On Tue, Aug 19, 2014 at 1:48 PM, Gregory Farnum <greg at inktank.com> wrote:

> On Tue, Aug 19, 2014 at 11:18 AM, Robert LeBlanc <robert at leblancnet.us>
> wrote:
> > Greg, thanks for the reply, please see in-line.
> >
> >
> > On Tue, Aug 19, 2014 at 11:34 AM, Gregory Farnum <greg at inktank.com>
> wrote:
> >>
> >>
> >> There are many groups running cluster >1PB, but whatever makes you
> >> comfortable. There is a bit more of a learning curve once you reach a
> >> certain scale than there is with smaller installations.
> >
> >
> > What do you find to be the most difficult issues at large scale? It may
> help
> > ease some of the concerns if we know what we can expect.
>
> Well, I'm a developer, not a maintainer, so I'm probably the wrong
> person to ask about what surprises people. But in general it's stuff
> like:
> 1) Tunable settings matter more
> 2) Behavior that was unfortunate but left the cluster alive in a small
> cluster (eg, you have a bunch of slow OSDs that keep flapping) could
> turn into a data non-availability event in a large one (because with
> that many more OSDs misbehaving it overwhelms the monitors or
> something)
> 3) Resource consumption limits start popping up (eg, fd and pid limits
> need to be increased)
>
> Things like that. These are generally a matter of admin education at
> this scale (the code issues are fairly well sorted-out by now,
> although there were plenty of those to be found on the first
> multi-petabyte-scale cluster).
>
> >
> >> Yeah, there's no merging of Ceph clusters and I don't think there ever
> >> will be. Setting up the CRUSH maps this way to start, and only having
> >> a single entry for most of the levels, would work just fine though.
> >
> >
> > Thanks for confirming my suspicions. If we start with a CRUSH map
> designed
> > well, we can probably migrate the data outside of Ceph and just grow one
> > system and as the other empy, reformat them and bring them in.
> >
> >> Yeah, there is very little world Ceph experience with cache pools, and
> >> there's a lot working with an SSD journal + hard drive backing store;
> >> I'd start with that.
> >
> >
> > Other thoughts are using something like bcache or dm-cache on each OSD.

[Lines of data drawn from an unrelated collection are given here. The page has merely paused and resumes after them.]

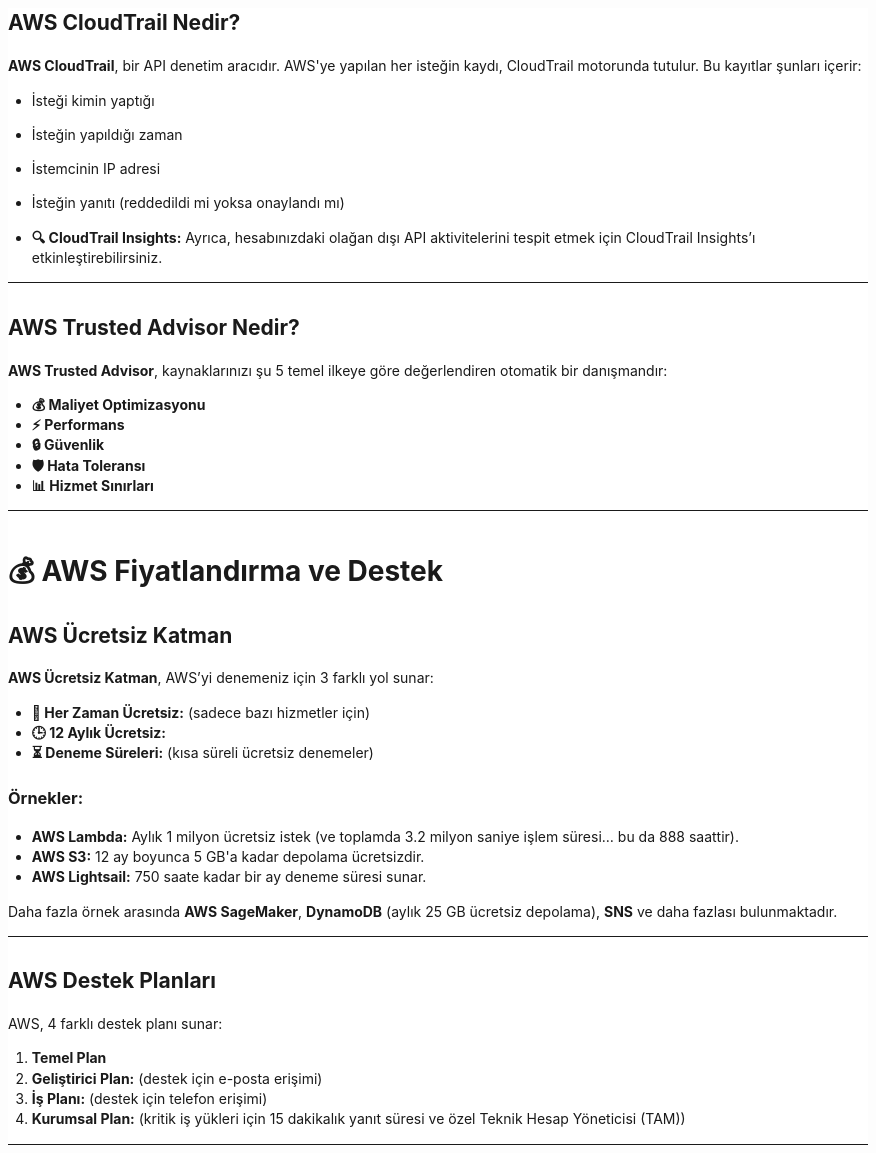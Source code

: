 ## AWS CloudTrail Nedir?
**AWS CloudTrail**, bir API denetim aracıdır. AWS'ye yapılan her isteğin kaydı, CloudTrail motorunda tutulur. Bu kayıtlar şunları içerir:

- İsteği kimin yaptığı
- İsteğin yapıldığı zaman
- İstemcinin IP adresi
- İsteğin yanıtı (reddedildi mi yoksa onaylandı mı)

- **🔍 CloudTrail Insights:** Ayrıca, hesabınızdaki olağan dışı API aktivitelerini tespit etmek için CloudTrail Insights’ı etkinleştirebilirsiniz.

---

## AWS Trusted Advisor Nedir?
**AWS Trusted Advisor**, kaynaklarınızı şu 5 temel ilkeye göre değerlendiren otomatik bir danışmandır:

- **💰 Maliyet Optimizasyonu**
- **⚡ Performans**
- **🔒 Güvenlik**
- **🛡️ Hata Toleransı**
- **📊 Hizmet Sınırları**

---

# 💰 AWS Fiyatlandırma ve Destek

## AWS Ücretsiz Katman
**AWS Ücretsiz Katman**, AWS’yi denemeniz için 3 farklı yol sunar:

- **🎉 Her Zaman Ücretsiz:** (sadece bazı hizmetler için)
- **🕒 12 Aylık Ücretsiz:** 
- **⏳ Deneme Süreleri:** (kısa süreli ücretsiz denemeler)

### Örnekler:
- **AWS Lambda:** Aylık 1 milyon ücretsiz istek (ve toplamda 3.2 milyon saniye işlem süresi… bu da 888 saattir).
- **AWS S3:** 12 ay boyunca 5 GB'a kadar depolama ücretsizdir.
- **AWS Lightsail:** 750 saate kadar bir ay deneme süresi sunar.

Daha fazla örnek arasında **AWS SageMaker**, **DynamoDB** (aylık 25 GB ücretsiz depolama), **SNS** ve daha fazlası bulunmaktadır.

---

## AWS Destek Planları
AWS, 4 farklı destek planı sunar:

1. **Temel Plan**
2. **Geliştirici Plan:** (destek için e-posta erişimi)
3. **İş Planı:** (destek için telefon erişimi)
4. **Kurumsal Plan:** (kritik iş yükleri için 15 dakikalık yanıt süresi ve özel Teknik Hesap Yöneticisi (TAM))

---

> > bcache is tempting because a single SSD device can serve multiple disks
> > where dm-cache has to have a separate SSD device/partition for each disk
> > (plus metadata). I plan on testing this unless someone says that it is
> > absolutely not worth the time.
> >
> >>
> >> Yeah, no async replication at all for generic workloads. You can do
> >> the "2 my rack and one in a different rack" thing just fine, although
> >> it's a little tricky to set up. (There are email threads about this
> >> that hopefully you can find; I've been part of one of them.) The
> >> min_size is all about preserving a minimum resiliency of *every* write
> >> (if a PG's replication is degraded but not yet repaired); if you had a
> >> 2+1 setup then min_size of 2 would just make sure there are at least
> >> two copies somewhere (but not that they're in different racks or
> >> whatever).
> >
> >
> > The current discussion in the office is if the cluster (2+1) is HEALTHY,
> > does the write return after 2 of the OSDs (itself and one replica)
> complete
> > the write or only after all three have completed the write? We are
> planning
> > to try to do some testing on this as well if a clear answer can't be
> found.
>
> It's only after all three have completed the write. Every write to
> Ceph is replicated synchronously to every OSD which is actively
> hosting the PG that the object resides in.